● Data for this exercise:
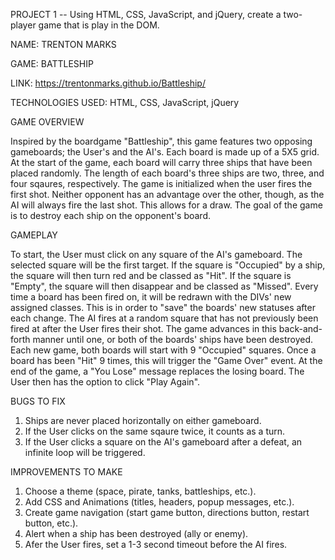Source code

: PROJECT 1 -- Using HTML, CSS, JavaScript, and jQuery, create a two-player game that is play in the DOM.

NAME: TRENTON MARKS

GAME: BATTLESHIP

LINK:  https://trentonmarks.github.io/Battleship/

TECHNOLOGIES USED: HTML, CSS, JavaScript, jQuery


GAME OVERVIEW

Inspired by the boardgame "Battleship", this game features two opposing gameboards; the User's and the AI's.  Each board is made up of a 5X5 grid.  At the start of the game, each board will carry three ships that have been placed randomly.  The length of each board's three ships are two, three, and four sqaures, respectively.  The game is initialized when the user fires the first shot.  Neither opponent has an advantage over the other, though, as the AI will always fire the last shot.  This allows for a draw.  The goal of the game is to destroy each ship on the opponent's board.  


GAMEPLAY

To start, the User must click on any square of the AI's gameboard.  The selected square will be the first target.  If the square is "Occupied" by a ship, the square will then turn red and be classed as "Hit".  If the square is "Empty", the square will then disappear and be classed as "Missed".  Every time a board has been fired on, it will be redrawn with the DIVs' new assigned classes.  This is in order to "save" the boards' new statuses after each change.  The AI fires at a random square that has not previously been fired at after the User fires their shot.  The game advances in this back-and-forth manner until one, or both of the boards' ships have been destroyed.  Each new game, both boards will start with 9 "Occupied" squares.  Once a board has been "Hit" 9 times, this will trigger the "Game Over" event.  At the end of the game, a "You Lose" message replaces the losing board.  The User then has the option to click "Play Again".


BUGS TO FIX

1) Ships are never placed horizontally on either gameboard.
2) If the User clicks on the same sqaure twice, it counts as a turn.
3) If the User clicks a square on the AI's gameboard after a defeat, an infinite loop will be triggered.


IMPROVEMENTS TO MAKE

1) Choose a theme (space, pirate, tanks, battleships, etc.).
2) Add CSS and Animations (titles, headers, popup messages, etc.).
3) Create game navigation (start game button, directions button, restart button, etc.).
4) Alert when a ship has been destroyed (ally or enemy).
5) Afer the User fires, set a 1-3 second timeout before the AI fires.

● Activity:
Your task is to copy each line of the material that contains the word "after".

● Response:
To start, the User must click on any square of the AI's gameboard.  The selected square will be the first target.  If the square is "Occupied" by a ship, the square will then turn red and be classed as "Hit".  If the square is "Empty", the square will then disappear and be classed as "Missed".  Every time a board has been fired on, it will be redrawn with the DIVs' new assigned classes.  This is in order to "save" the boards' new statuses after each change.  The AI fires at a random square that has not previously been fired at after the User fires their shot.  The game advances in this back-and-forth manner until one, or both of the boards' ships have been destroyed.  Each new game, both boards will start with 9 "Occupied" squares.  Once a board has been "Hit" 9 times, this will trigger the "Game Over" event.  At the end of the game, a "You Lose" message replaces the losing board.  The User then has the option to click "Play Again".
3) If the User clicks a square on the AI's gameboard after a defeat, an infinite loop will be triggered.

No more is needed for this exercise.